### What you need to do
Start at the top of the records below and copy them exactly to the end.

### Record extracts
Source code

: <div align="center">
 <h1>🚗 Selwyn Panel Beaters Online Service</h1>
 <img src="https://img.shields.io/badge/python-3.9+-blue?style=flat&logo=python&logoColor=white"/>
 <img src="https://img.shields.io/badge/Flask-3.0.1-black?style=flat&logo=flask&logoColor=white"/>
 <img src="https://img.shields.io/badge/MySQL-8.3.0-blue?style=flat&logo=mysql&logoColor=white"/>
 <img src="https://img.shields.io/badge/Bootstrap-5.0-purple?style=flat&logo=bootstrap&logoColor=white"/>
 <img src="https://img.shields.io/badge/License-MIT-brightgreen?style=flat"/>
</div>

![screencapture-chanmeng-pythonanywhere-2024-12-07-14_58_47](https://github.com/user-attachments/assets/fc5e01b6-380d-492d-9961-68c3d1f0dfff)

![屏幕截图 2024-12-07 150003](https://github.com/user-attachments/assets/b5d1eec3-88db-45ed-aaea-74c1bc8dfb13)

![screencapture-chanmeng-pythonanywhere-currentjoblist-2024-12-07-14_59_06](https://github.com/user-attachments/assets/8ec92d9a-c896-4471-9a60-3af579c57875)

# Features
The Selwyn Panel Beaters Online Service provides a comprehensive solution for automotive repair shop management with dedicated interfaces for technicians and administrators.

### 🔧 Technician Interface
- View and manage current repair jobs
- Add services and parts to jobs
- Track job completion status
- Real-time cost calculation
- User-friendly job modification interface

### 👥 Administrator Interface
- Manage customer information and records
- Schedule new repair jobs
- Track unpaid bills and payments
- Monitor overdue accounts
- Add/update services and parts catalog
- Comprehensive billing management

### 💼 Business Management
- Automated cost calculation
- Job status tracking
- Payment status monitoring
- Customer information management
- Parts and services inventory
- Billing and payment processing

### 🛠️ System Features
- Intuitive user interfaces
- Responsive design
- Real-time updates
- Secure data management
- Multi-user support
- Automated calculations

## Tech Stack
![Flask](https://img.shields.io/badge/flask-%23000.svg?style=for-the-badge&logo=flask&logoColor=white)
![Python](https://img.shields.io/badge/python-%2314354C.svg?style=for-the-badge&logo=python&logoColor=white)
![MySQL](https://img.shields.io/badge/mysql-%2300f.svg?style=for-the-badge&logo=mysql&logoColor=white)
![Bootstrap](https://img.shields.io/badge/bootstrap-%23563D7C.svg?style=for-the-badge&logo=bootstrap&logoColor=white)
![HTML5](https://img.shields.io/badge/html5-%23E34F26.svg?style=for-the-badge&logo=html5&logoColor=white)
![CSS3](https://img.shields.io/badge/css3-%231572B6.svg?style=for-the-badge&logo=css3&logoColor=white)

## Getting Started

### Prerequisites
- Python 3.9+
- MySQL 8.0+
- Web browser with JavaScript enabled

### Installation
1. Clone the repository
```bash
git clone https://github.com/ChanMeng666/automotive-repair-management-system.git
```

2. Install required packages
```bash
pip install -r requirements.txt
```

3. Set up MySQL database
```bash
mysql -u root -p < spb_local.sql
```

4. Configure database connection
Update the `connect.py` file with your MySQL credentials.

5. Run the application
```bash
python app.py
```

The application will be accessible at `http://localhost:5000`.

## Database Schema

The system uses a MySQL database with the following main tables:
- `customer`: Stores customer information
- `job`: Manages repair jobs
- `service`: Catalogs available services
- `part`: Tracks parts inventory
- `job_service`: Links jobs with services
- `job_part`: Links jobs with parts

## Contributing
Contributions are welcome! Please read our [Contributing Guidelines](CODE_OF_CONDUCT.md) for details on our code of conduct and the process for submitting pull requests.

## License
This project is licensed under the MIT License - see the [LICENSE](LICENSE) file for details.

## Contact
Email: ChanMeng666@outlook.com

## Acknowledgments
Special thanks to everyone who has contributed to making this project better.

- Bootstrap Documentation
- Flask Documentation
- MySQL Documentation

### Exercise output
Source code

: <div align="center">
 <h1>🚗 Selwyn Panel Beaters Online Service</h1>
 <img src="https://img.shields.io/badge/python-3.9+-blue?style=flat&logo=python&logoColor=white"/>
 <img src="https://img.shields.io/badge/Flask-3.0.1-black?style=flat&logo=flask&logoColor=white"/>
 <img src="https://img.shields.io/badge/MySQL-8.3.0-blue?style=flat&logo=mysql&logoColor=white"/>
 <img src="https://img.shields.io/badge/Bootstrap-5.0-purple?style=flat&logo=bootstrap&logoColor=white"/>
 <img src="https://img.shields.io/badge/License-MIT-brightgreen?style=flat"/>
</div>

![screencapture-chanmeng-pythonanywhere-2024-12-07-14_58_47](https://github.com/user-attachments/assets/fc5e01b6-380d-492d-9961-68c3d1f0dfff)

![屏幕截图 2024-12-07 150003](https://github.com/user-attachments/assets/b5d1eec3-88db-45ed-aaea-74c1bc8dfb13)

![screencapture-chanmeng-pythonanywhere-currentjoblist-2024-12-07-14_59_06](https://github.com/user-attachments/assets/8ec92d9a-c896-4471-9a60-3af579c57875)

# Features
The Selwyn Panel Beaters Online Service provides a comprehensive solution for automotive repair shop management with dedicated interfaces for technicians and administrators.

### 🔧 Technician Interface
- View and manage current repair jobs
- Add services and parts to jobs
- Track job completion status
- Real-time cost calculation
- User-friendly job modification interface

### 👥 Administrator Interface
- Manage customer information and records
- Schedule new repair jobs
- Track unpaid bills and payments
- Monitor overdue accounts
- Add/update services and parts catalog
- Comprehensive billing management

### 💼 Business Management
- Automated cost calculation
- Job status tracking
- Payment status monitoring
- Customer information management
- Parts and services inventory
- Billing and payment processing

### 🛠️ System Features
- Intuitive user interfaces
- Responsive design
- Real-time updates
- Secure data management
- Multi-user support
- Automated calculations

## Tech Stack
![Flask](https://img.shields.io/badge/flask-%23000.svg?style=for-the-badge&logo=flask&logoColor=white)
![Python](https://img.shields.io/badge/python-%2314354C.svg?style=for-the-badge&logo=python&logoColor=white)
![MySQL](https://img.shields.io/badge/mysql-%2300f.svg?style=for-the-badge&logo=mysql&logoColor=white)
![Bootstrap](https://img.shields.io/badge/bootstrap-%23563D7C.svg?style=for-the-badge&logo=bootstrap&logoColor=white)
![HTML5](https://img.shields.io/badge/html5-%23E34F26.svg?style=for-the-badge&logo=html5&logoColor=white)
![CSS3](https://img.shields.io/badge/css3-%231572B6.svg?style=for-the-badge&logo=css3&logoColor=white)

## Getting Started

### Prerequisites
- Python 3.9+
- MySQL 8.0+
- Web browser with JavaScript enabled

### Installation
1. Clone the repository
```bash
git clone https://github.com/ChanMeng666/automotive-repair-management-system.git
```

2. Install required packages
```bash
pip install -r requirements.txt
```

3. Set up MySQL database
```bash
mysql -u root -p < spb_local.sql
```

4. Configure database connection
Update the `connect.py` file with your MySQL credentials.

5. Run the application
```bash
python app.py
```

The application will be accessible at `http://localhost:5000`.

## Database Schema

The system uses a MySQL database with the following main tables:
- `customer`: Stores customer information
- `job`: Manages repair jobs
- `service`: Catalogs available services
- `part`: Tracks parts inventory
- `job_service`: Links jobs with services
- `job_part`: Links jobs with parts

## Contributing
Contributions are welcome! Please read our [Contributing Guidelines](CODE_OF_CONDUCT.md) for details on our code of conduct and the process for submitting pull requests.

## License
This project is licensed under the MIT License - see the [LICENSE](LICENSE) file for details.

## Contact
Email: ChanMeng666@outlook.com

## Acknowledgments
Special thanks to everyone who has contributed to making this project better.

- Bootstrap Documentation
- Flask Documentation
- MySQL Documentation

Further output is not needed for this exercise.